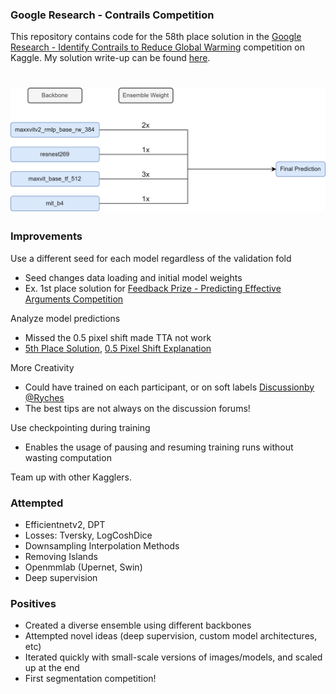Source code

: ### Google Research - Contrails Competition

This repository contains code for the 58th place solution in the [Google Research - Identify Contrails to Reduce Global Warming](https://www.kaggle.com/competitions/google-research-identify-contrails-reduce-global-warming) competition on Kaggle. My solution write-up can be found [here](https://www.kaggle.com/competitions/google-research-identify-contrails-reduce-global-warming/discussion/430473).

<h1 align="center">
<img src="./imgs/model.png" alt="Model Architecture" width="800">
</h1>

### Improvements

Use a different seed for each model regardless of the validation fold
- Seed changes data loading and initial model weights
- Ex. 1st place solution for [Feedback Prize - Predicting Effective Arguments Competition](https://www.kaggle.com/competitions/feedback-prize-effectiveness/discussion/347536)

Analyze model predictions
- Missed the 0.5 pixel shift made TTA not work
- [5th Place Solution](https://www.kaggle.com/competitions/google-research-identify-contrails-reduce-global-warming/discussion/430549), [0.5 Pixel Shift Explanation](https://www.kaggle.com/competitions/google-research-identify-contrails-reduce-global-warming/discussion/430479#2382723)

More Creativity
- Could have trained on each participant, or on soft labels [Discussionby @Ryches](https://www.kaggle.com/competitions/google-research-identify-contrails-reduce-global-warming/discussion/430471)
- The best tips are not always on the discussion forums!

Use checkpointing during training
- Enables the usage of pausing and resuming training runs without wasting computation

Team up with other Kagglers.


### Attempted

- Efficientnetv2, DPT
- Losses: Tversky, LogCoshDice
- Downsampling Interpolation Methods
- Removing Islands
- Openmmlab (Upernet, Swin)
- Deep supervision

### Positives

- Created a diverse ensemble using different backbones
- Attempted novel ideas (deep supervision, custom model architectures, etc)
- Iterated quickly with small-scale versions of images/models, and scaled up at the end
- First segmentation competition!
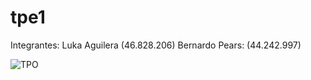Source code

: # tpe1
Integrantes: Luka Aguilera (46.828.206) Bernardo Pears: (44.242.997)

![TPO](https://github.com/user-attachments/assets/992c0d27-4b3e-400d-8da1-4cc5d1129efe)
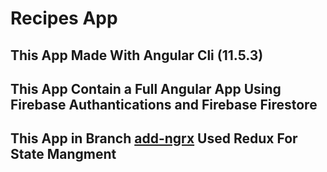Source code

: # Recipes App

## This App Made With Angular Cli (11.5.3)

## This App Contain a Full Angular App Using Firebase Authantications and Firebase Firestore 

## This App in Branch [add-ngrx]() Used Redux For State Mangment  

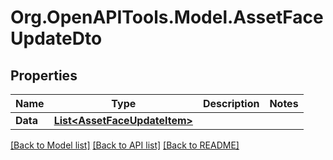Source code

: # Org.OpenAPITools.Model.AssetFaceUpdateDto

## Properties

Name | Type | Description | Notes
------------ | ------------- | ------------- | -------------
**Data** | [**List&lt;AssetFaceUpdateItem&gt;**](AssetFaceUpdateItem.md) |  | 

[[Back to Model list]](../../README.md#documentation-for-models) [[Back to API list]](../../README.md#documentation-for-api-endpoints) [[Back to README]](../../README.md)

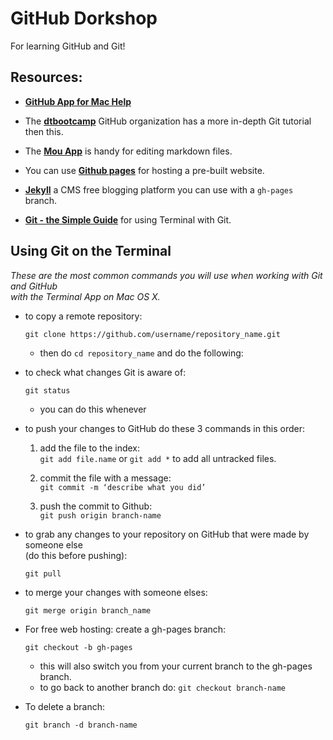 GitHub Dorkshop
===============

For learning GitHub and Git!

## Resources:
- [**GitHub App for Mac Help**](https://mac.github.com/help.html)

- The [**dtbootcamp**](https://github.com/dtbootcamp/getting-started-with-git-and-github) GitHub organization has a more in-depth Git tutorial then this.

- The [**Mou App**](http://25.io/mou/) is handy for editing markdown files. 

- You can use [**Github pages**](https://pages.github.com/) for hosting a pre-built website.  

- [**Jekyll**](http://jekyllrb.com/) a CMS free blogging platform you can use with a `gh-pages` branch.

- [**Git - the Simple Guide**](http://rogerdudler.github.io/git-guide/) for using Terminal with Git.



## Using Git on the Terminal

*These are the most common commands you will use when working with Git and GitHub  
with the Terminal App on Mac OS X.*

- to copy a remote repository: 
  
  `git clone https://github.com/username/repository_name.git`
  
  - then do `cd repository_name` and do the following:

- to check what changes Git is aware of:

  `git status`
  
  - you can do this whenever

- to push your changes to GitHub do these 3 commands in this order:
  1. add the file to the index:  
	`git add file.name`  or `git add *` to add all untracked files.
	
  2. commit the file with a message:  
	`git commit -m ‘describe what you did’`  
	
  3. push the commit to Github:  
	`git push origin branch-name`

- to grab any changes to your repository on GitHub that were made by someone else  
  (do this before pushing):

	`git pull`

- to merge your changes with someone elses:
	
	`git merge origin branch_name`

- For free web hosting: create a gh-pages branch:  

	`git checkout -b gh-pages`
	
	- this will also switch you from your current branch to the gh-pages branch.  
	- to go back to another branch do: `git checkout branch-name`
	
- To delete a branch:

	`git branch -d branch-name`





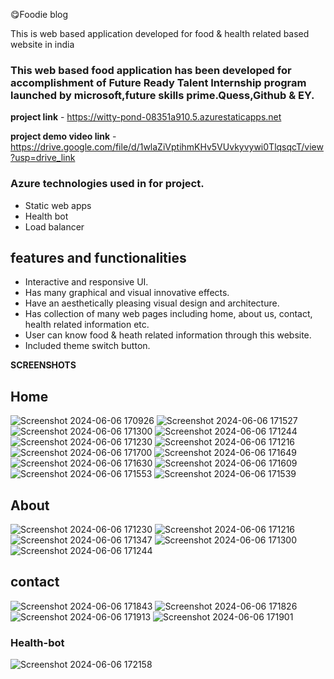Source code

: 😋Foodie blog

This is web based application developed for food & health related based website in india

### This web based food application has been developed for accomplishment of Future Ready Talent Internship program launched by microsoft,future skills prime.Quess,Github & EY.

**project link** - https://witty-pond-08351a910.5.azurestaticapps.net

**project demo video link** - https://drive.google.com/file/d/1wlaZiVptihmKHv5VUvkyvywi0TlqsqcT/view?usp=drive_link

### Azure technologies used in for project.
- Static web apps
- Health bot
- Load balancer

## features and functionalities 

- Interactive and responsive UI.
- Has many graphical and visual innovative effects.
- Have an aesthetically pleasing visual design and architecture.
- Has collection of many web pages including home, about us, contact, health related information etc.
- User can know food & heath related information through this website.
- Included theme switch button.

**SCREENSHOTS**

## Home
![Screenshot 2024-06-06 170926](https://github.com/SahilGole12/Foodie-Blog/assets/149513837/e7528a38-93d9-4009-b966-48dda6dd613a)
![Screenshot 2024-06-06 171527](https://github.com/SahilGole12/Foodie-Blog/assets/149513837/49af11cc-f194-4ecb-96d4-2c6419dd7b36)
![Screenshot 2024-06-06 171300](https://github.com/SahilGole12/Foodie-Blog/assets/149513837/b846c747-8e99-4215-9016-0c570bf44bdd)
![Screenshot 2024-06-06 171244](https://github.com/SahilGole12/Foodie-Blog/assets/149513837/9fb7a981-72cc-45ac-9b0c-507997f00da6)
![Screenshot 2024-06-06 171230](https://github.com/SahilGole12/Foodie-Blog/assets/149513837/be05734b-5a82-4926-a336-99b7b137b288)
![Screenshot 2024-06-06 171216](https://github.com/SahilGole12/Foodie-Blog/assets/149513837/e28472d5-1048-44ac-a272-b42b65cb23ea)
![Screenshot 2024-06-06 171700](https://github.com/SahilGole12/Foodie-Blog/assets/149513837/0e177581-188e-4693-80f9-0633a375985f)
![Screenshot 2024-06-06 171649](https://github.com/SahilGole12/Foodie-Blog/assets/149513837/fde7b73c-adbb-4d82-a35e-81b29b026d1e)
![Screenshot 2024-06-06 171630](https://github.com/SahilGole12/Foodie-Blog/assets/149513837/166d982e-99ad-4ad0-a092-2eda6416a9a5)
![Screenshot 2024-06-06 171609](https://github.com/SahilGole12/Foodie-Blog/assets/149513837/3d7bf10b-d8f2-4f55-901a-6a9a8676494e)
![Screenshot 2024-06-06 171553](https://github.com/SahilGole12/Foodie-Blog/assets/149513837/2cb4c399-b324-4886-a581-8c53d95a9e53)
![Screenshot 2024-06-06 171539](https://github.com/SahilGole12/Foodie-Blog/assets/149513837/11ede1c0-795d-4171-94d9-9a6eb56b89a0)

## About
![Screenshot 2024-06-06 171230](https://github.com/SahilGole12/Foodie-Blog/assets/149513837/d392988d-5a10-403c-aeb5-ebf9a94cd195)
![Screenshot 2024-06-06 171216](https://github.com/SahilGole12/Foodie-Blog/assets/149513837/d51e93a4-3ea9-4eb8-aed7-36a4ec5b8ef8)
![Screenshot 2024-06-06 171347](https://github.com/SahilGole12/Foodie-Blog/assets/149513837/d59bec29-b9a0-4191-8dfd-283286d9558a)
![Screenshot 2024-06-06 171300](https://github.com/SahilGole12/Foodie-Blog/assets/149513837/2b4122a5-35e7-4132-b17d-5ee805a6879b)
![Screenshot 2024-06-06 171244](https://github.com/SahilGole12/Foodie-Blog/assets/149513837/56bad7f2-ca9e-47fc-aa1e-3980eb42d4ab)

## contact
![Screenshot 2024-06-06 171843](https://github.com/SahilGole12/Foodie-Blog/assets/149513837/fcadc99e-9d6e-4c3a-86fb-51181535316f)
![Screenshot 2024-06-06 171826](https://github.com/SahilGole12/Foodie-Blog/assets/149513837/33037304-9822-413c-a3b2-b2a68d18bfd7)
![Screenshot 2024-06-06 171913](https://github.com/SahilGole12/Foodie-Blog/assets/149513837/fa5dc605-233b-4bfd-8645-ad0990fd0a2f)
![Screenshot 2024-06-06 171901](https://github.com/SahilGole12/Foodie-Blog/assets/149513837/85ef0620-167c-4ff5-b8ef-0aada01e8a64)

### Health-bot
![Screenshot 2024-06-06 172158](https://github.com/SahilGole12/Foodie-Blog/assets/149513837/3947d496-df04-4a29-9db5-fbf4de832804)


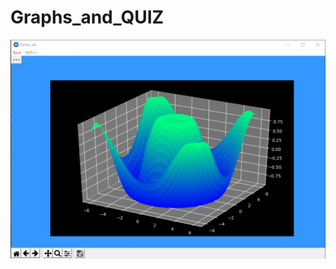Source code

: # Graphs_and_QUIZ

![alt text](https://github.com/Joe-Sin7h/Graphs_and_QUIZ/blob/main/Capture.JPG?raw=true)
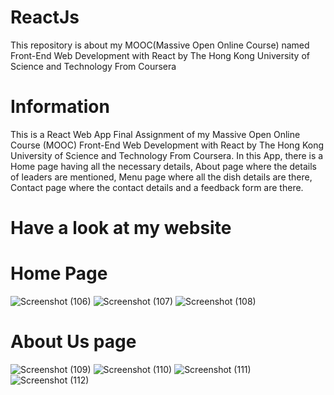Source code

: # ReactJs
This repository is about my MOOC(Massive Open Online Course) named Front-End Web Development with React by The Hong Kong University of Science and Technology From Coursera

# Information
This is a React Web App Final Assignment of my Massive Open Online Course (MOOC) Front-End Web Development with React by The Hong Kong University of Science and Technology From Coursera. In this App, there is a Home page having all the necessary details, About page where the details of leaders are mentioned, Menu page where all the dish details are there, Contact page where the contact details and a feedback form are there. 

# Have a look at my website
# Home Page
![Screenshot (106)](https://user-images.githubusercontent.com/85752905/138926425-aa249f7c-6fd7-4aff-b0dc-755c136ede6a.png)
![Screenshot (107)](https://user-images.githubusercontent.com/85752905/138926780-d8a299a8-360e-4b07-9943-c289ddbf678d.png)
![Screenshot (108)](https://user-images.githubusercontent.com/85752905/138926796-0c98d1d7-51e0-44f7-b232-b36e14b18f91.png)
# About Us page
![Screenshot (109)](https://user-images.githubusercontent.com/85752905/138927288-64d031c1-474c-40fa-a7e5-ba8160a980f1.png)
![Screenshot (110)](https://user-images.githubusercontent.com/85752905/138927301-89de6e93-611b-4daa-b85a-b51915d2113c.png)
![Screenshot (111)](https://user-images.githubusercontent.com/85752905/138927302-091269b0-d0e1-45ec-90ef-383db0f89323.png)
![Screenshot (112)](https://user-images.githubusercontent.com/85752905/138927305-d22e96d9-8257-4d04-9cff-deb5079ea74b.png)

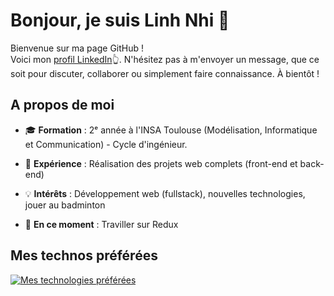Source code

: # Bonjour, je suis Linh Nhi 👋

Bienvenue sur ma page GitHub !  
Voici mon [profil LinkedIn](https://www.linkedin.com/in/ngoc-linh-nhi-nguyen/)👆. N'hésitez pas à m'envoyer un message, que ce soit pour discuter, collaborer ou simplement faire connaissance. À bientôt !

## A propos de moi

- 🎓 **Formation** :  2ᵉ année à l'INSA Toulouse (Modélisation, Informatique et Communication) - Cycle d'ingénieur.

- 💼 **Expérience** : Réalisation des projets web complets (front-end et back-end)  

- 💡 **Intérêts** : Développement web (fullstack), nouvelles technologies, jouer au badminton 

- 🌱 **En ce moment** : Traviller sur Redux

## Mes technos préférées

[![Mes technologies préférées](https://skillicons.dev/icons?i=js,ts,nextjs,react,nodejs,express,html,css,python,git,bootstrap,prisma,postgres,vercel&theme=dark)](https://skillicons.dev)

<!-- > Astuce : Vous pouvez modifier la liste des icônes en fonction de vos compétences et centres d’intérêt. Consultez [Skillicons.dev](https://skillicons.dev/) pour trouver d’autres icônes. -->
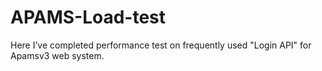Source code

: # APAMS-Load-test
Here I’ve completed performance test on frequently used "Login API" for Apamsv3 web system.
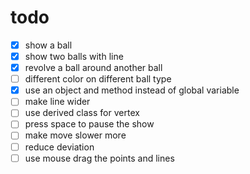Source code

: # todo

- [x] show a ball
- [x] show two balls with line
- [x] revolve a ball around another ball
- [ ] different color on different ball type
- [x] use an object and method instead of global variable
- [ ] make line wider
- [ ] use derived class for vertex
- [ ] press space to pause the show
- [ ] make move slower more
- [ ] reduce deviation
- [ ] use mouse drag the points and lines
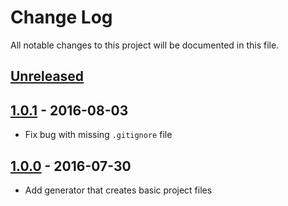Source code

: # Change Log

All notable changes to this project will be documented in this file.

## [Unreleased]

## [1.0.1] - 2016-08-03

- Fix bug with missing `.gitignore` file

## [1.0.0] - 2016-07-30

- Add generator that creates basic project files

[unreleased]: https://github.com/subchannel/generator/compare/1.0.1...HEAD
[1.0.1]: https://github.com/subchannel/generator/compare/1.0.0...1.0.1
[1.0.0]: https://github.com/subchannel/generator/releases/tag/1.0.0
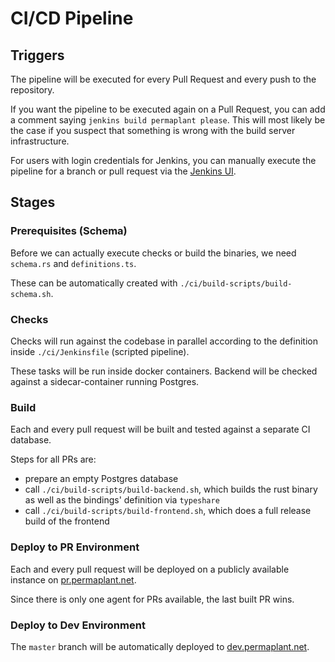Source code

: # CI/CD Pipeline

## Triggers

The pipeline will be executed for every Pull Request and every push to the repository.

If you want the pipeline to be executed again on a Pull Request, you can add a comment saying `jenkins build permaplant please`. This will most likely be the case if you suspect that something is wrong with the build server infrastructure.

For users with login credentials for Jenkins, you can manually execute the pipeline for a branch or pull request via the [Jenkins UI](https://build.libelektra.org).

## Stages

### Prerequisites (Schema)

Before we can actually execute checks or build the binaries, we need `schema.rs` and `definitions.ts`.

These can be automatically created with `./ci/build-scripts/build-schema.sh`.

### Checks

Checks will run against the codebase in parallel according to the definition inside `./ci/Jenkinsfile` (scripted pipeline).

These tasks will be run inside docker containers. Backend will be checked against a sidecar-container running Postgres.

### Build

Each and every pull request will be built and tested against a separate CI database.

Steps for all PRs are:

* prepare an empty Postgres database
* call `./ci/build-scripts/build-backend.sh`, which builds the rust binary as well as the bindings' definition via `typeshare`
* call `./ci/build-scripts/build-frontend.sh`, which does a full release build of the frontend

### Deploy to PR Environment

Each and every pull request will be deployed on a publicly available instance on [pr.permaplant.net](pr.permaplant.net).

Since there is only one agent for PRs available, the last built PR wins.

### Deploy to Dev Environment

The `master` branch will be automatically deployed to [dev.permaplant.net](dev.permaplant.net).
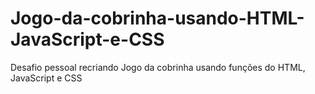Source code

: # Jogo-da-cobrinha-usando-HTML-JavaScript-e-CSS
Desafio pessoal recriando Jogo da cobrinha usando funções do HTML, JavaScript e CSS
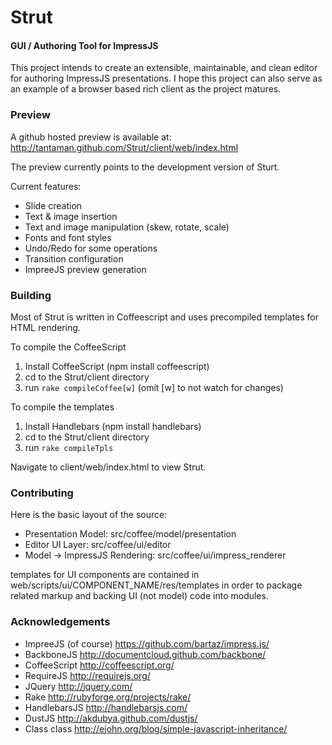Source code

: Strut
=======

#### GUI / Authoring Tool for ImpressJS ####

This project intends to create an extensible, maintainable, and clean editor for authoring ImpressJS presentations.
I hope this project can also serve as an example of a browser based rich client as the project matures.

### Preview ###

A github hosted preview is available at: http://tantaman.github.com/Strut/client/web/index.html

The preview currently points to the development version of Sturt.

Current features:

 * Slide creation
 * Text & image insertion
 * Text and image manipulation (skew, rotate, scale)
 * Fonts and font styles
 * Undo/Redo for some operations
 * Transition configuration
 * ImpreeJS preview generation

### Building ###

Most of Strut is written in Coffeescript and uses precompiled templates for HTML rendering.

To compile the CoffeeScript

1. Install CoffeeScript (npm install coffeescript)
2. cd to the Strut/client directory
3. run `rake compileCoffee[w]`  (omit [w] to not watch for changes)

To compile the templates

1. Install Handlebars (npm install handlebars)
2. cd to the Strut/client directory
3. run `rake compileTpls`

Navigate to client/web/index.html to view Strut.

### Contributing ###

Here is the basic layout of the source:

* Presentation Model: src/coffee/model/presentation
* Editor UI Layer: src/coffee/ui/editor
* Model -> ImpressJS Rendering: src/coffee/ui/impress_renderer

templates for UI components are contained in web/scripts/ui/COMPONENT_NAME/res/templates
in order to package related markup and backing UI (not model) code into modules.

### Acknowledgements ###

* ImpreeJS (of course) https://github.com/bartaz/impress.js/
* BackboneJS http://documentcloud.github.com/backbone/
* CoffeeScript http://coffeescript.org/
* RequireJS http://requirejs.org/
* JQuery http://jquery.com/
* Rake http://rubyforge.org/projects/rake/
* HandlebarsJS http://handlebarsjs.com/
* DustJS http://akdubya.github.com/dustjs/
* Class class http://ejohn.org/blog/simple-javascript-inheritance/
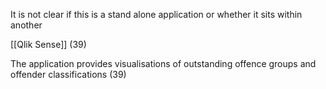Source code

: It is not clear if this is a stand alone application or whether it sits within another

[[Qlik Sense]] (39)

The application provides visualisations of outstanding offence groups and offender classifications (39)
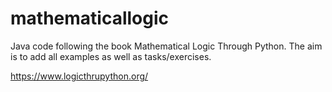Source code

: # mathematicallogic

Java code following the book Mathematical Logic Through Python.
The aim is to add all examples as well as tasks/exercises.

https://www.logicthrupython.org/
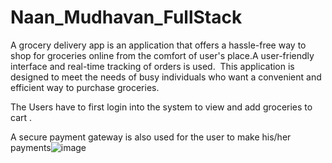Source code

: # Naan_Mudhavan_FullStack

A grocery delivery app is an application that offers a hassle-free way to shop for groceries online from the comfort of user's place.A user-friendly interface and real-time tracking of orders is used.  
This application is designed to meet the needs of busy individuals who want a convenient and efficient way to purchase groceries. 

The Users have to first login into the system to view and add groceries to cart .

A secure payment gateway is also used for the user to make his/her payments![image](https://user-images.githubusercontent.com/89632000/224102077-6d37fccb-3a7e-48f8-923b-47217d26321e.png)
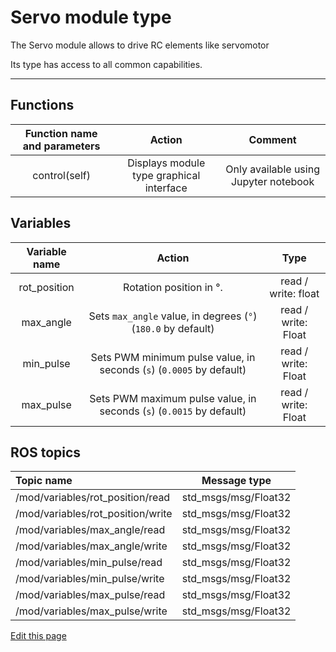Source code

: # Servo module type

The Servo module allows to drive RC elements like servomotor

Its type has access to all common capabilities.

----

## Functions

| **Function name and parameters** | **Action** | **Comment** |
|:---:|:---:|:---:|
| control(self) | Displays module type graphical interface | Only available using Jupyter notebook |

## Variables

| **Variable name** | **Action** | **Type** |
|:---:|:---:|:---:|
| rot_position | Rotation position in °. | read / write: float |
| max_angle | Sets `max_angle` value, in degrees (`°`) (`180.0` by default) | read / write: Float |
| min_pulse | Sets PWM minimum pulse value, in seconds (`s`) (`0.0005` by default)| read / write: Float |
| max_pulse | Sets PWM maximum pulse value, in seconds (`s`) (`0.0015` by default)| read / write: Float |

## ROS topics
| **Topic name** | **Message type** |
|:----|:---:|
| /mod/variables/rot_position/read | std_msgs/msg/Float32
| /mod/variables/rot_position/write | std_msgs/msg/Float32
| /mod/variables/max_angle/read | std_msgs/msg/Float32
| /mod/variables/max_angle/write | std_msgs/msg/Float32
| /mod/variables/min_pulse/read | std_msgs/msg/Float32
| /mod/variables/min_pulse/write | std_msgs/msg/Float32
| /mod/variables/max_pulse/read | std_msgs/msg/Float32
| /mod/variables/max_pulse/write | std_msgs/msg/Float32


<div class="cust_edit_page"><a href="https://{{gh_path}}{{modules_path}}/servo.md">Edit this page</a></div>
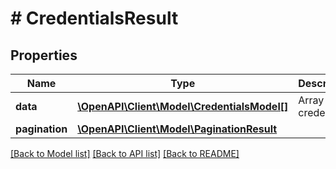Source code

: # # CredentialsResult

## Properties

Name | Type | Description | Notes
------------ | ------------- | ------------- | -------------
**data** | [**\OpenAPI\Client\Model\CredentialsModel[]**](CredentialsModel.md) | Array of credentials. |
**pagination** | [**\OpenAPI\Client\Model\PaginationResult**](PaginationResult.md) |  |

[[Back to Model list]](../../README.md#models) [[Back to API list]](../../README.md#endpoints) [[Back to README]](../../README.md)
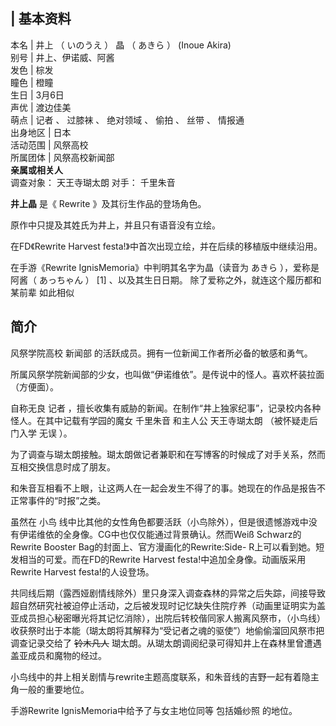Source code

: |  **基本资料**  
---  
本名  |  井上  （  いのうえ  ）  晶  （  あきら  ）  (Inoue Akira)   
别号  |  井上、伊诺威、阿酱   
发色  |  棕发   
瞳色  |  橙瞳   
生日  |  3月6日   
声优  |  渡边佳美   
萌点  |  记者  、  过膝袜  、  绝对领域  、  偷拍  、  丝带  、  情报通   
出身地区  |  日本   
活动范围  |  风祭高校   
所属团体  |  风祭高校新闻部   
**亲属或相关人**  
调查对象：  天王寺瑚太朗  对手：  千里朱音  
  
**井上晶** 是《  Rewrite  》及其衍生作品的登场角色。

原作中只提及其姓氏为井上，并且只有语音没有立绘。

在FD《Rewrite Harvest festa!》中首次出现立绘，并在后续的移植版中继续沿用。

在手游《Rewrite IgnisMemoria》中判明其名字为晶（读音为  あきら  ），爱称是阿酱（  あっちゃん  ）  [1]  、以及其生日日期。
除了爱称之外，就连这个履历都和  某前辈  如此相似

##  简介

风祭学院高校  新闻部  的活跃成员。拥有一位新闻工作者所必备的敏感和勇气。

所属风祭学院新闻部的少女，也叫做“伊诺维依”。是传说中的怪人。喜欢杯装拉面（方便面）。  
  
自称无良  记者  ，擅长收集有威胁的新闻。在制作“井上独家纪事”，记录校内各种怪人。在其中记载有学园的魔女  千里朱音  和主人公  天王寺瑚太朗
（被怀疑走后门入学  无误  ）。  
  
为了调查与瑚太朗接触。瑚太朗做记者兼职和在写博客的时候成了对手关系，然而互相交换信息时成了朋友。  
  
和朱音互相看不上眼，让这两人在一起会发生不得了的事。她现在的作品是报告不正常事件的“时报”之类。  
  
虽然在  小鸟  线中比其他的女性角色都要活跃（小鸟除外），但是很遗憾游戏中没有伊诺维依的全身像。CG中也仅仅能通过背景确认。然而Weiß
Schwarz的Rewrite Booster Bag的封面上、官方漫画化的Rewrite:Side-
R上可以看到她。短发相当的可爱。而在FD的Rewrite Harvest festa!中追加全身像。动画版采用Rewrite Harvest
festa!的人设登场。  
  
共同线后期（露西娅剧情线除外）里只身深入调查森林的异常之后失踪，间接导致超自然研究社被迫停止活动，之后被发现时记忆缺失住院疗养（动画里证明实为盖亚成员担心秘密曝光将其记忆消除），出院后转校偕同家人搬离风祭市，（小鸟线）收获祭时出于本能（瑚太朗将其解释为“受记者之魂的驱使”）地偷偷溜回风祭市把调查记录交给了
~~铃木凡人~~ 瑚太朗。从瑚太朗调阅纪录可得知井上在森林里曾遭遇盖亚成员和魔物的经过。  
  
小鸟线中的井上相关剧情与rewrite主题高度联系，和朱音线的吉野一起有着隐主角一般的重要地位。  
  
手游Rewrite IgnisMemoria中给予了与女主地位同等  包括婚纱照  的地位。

○ ○ ○ ○ ○

## Requirement
All lines of the data that hold "common" need to be copied.

## Expected answer
*These are the most common commands you will use when working with Git and GitHub  
Its type has access to all common capabilities.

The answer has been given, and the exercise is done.